Looking for input on towing a aluminum boat with trailor with 20hp with a gmc terrain 2.4 with front wheel drive. will I run into issues with a a front wheel drive?

**** NEW INFO **** BOAT /TRIAOR INFO SAYS 1400LBS WICH ID BE SURPRISED IF ITS THAT HEAVY, ITS A 16 FT ALUMICRAFT WITH A STEERING CONSOLE AND FRONT AND BACK DECK WITH A 20HP MERC....MY ETERRAIN SAYS 1500 TOW CAP.....RAMPS I GO ON ARE CONCRETE AND VERY FEW ARE GRAVEL ....


----------



## MrGiggles (Feb 27, 2019)

EMORY7568 said:


> Looking for input on towing a aluminum boat with trailor with 20hp with a gmc terrain 2.4 with front wheel drive. will I run into issues with a a front wheel drive?



Possibly on steep ramps, but a lot of people do it.
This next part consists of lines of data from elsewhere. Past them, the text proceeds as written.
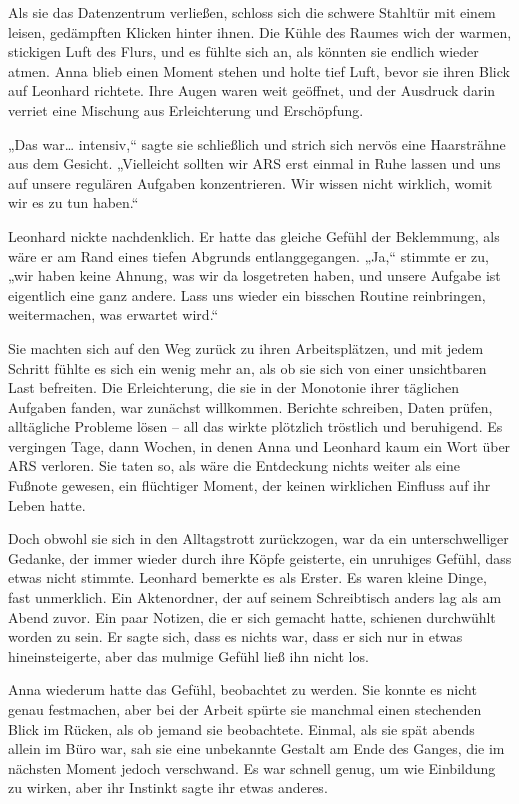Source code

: \documentclass[
]{article}
\begin{document}
Als sie das Datenzentrum verließen, schloss sich die schwere Stahltür
mit einem leisen, gedämpften Klicken hinter ihnen. Die Kühle des Raumes
wich der warmen, stickigen Luft des Flurs, und es fühlte sich an, als
könnten sie endlich wieder atmen. Anna blieb einen Moment stehen und
holte tief Luft, bevor sie ihren Blick auf Leonhard richtete. Ihre Augen
waren weit geöffnet, und der Ausdruck darin verriet eine Mischung aus
Erleichterung und Erschöpfung.

„Das war\ldots{} intensiv,`` sagte sie schließlich und strich sich
nervös eine Haarsträhne aus dem Gesicht. „Vielleicht sollten wir ARS
erst einmal in Ruhe lassen und uns auf unsere regulären Aufgaben
konzentrieren. Wir wissen nicht wirklich, womit wir es zu tun haben.``

Leonhard nickte nachdenklich. Er hatte das gleiche Gefühl der
Beklemmung, als wäre er am Rand eines tiefen Abgrunds entlanggegangen.
„Ja,`` stimmte er zu, „wir haben keine Ahnung, was wir da losgetreten
haben, und unsere Aufgabe ist eigentlich eine ganz andere. Lass uns
wieder ein bisschen Routine reinbringen, weitermachen, was erwartet
wird.``

Sie machten sich auf den Weg zurück zu ihren Arbeitsplätzen, und mit
jedem Schritt fühlte es sich ein wenig mehr an, als ob sie sich von
einer unsichtbaren Last befreiten. Die Erleichterung, die sie in der
Monotonie ihrer täglichen Aufgaben fanden, war zunächst willkommen.
Berichte schreiben, Daten prüfen, alltägliche Probleme lösen -- all das
wirkte plötzlich tröstlich und beruhigend. Es vergingen Tage, dann
Wochen, in denen Anna und Leonhard kaum ein Wort über ARS verloren. Sie
taten so, als wäre die Entdeckung nichts weiter als eine Fußnote
gewesen, ein flüchtiger Moment, der keinen wirklichen Einfluss auf ihr
Leben hatte.

Doch obwohl sie sich in den Alltagstrott zurückzogen, war da ein
unterschwelliger Gedanke, der immer wieder durch ihre Köpfe geisterte,
ein unruhiges Gefühl, dass etwas nicht stimmte. Leonhard bemerkte es als
Erster. Es waren kleine Dinge, fast unmerklich. Ein Aktenordner, der auf
seinem Schreibtisch anders lag als am Abend zuvor. Ein paar Notizen, die
er sich gemacht hatte, schienen durchwühlt worden zu sein. Er sagte
sich, dass es nichts war, dass er sich nur in etwas hineinsteigerte,
aber das mulmige Gefühl ließ ihn nicht los.

Anna wiederum hatte das Gefühl, beobachtet zu werden. Sie konnte es
nicht genau festmachen, aber bei der Arbeit spürte sie manchmal einen
stechenden Blick im Rücken, als ob jemand sie beobachtete. Einmal, als
sie spät abends allein im Büro war, sah sie eine unbekannte Gestalt am
Ende des Ganges, die im nächsten Moment jedoch verschwand. Es war
schnell genug, um wie Einbildung zu wirken, aber ihr Instinkt sagte ihr
etwas anderes.
\end{document}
Weight transfer is working against you with FWD. 

As long as you have access to decent paved ramps that aren't too steep, I think you'll be fine.


----------



## CedarRiverScooter (Feb 27, 2019)

Won't be a problem with a lightweight tin boat. 

If the boat/trailer weighed more than 3500# I would be concerned.

That said, I towed/launched/pulled out our 3500# Ski Nautique with FWD Ford Flex once (truck was in shop), steep ramp, no problems but I was nervous.


----------



## onthewater102 (Feb 27, 2019)

I use my 5spd Camry to pull my little 1436 around without any issues - though the launches I've used have all been well sloped and paved.


----------



## Crazyboat (Feb 28, 2019)

I'll add this, if you live in a hilly area you'll want some momentum going up a steep hill if it is raining out. 

I had a little Chevy Cavalier back in the 80's was towing a package that was under 1000 pounds, going up this hill I was fine until the road narrowed and the lady coming down the hill creped to a crawl and I had to come to a full stop behind her. I literally started sliding backwards on the hill when I took my foot off the brake.

Scary shit right there let me tell you, somehow I got traction and took a side street to the next hill and made the turn up with momentum again.


----------



## onthewater102 (Feb 28, 2019)

When I said I could tow it with my camry I meant that I could do it safely...on any roadway.


----------